Personal information
- Date of birth: 28 August 1981 (age 43)
- Place of birth: Rho, Italy
- Height: 1.81 m (5 ft 11+1⁄2 in)
- Position(s): Right midfielder, Right wing-back

Youth career
- 1998–1999: Saronno

Senior career*
- Years: Team / Apps / (Gls)
- 1999–2003: Brescello / 33 / (1)
- 2000–2001: → Legnago Salus (loan) / 4 / (0)
- 2003–2004: Montevarchi / 23 / (1)
- 2004–2006: Sangiovannese / 34 / (0)
- 2006: Grosseto / 5 / (0)
- 2007: Pavia / 11 / (1)
- 2007–2008: Lucchese / 20 / (0)
- 2008: Alessandria / 5 / (0)
- 2009–2010: Olbia / 42 / (1)
- 2010–2011: Nocerina / 50 / (0)
- 2012–2014: Ascoli / 70 / (4)
- 2014: Salernitana / 10 / (0)
- 2014–2016: Mantova / 34 / (0)
- 2016–2017: Cosenza / 5 / (0)

Managerial career
- 2019–2020: Borgo San Donnino
- 2020–2021: Club Milano
- 2021–2022: Caronnese
- 2022: Piacenza

= Manuel Scalise =

Italian footballer and coach

Manuel Scalise (born 28 August 1981) is an Italian football coach and former professional footballer who played as a defender or midfielder.
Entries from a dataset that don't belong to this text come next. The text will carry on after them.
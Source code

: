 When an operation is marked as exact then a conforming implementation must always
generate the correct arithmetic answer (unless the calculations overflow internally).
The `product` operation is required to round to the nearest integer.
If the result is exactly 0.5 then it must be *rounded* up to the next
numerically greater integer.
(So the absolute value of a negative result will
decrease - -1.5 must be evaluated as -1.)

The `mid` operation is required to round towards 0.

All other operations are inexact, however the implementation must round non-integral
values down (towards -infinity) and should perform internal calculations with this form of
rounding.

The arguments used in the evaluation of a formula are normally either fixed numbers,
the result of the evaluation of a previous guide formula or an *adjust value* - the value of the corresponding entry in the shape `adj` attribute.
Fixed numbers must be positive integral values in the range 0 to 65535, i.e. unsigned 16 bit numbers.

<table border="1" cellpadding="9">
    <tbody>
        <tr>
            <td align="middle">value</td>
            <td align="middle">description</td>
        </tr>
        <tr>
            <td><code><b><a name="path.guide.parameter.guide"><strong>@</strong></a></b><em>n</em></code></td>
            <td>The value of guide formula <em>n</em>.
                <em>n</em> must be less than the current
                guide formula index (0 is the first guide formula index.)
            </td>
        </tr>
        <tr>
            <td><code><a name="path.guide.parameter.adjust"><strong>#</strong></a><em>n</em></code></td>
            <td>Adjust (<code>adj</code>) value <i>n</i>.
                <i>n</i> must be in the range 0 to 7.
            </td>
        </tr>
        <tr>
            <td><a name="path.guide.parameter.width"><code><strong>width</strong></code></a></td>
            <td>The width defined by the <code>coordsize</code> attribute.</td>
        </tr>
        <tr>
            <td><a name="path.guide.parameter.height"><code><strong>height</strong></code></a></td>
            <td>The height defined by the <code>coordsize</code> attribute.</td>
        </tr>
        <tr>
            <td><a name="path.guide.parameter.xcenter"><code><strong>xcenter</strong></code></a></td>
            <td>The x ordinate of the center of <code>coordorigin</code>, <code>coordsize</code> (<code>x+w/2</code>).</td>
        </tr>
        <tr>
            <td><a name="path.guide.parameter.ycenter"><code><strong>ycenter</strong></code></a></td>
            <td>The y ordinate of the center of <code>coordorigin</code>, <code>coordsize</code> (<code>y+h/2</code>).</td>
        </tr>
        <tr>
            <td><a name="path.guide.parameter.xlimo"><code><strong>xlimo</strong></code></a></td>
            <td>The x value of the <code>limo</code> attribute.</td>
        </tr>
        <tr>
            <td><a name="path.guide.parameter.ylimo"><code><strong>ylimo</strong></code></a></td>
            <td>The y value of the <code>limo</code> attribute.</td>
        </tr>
He was most recently the head coach of Piacenza.

== Playing career ==
He played in the minor leagues with Saronno, Brescello, Legnago Salus, Montevarchi, Sangiovannese, Grosseto, Pavia, Lucchese, Alessandria and Olbia.

In July 2010 he went to Nocerina, who at the end of the season was promoted to Serie B.

The following year he played 18 games with the Campanians and in January 2012 moved to Ascoli, where he collected 18 more appearances in the second league, scoring a goal.

On 23 January 2014 signed a contract with Salernitana, and 28 August 2014, is sold outright to Mantova. In October 2016 he signed for Cosenza.

==Coaching career==
After retiring following a season at Cosenza, Scalise stayed under contract with the Calabrian side as a youth coach. In December 2019, he took on his first head coaching role at Eccellenza amateurs Borgo San Donnino. In 2020 he moved to Club Milano, another Eccellenza club.

In 2021, Scalise left Club Milano for Serie D club Caronnese, leading them to seventh place in the 2021–22 Serie D season.

On 1 June 2022, Serie C club Piacenza announced to have hired Scalise as their new head coach on a two-year deal, effective from the start of the 2022–23 season. On 2 October 2022, he was sacked after a dismal start in the club's campaign, leaving Piacenza at the bottom of the league table.